▶ PROBLEM STATEMENT: Search the data for the word "уточнить" and copy each line that has it.

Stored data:

————————

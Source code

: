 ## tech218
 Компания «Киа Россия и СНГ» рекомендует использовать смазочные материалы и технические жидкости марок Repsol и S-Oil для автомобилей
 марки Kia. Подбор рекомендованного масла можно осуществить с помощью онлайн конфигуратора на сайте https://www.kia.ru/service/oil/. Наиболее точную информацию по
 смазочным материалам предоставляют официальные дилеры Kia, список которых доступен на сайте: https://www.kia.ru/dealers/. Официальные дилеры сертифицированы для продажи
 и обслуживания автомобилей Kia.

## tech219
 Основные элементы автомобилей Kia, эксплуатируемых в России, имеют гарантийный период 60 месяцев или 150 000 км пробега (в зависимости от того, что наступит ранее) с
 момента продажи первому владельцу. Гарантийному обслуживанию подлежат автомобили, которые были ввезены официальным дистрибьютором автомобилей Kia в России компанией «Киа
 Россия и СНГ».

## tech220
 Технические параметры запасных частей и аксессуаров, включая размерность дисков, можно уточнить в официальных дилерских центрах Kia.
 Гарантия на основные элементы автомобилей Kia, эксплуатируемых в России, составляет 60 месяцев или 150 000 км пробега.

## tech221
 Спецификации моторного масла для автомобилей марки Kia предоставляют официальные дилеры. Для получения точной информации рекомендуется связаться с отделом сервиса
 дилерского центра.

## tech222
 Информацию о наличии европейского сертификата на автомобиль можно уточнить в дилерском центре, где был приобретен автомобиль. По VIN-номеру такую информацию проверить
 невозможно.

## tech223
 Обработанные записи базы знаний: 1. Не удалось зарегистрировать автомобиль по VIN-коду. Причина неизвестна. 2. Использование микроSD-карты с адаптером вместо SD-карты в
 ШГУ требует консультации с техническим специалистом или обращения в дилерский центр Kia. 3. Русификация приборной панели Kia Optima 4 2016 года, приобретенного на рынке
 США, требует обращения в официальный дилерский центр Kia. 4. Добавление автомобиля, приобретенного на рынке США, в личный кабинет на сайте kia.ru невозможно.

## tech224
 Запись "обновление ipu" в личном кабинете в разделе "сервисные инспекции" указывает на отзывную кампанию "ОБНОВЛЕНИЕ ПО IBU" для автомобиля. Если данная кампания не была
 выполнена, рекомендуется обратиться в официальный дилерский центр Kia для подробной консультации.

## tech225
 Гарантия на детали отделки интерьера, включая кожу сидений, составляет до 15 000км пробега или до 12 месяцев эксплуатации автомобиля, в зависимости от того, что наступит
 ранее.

————————

▶ FINISHED EXERCISE:
 Технические параметры запасных частей и аксессуаров, включая размерность дисков, можно уточнить в официальных дилерских центрах Kia.
 Информацию о наличии европейского сертификата на автомобиль можно уточнить в дилерском центре, где был приобретен автомобиль. По VIN-номеру такую информацию проверить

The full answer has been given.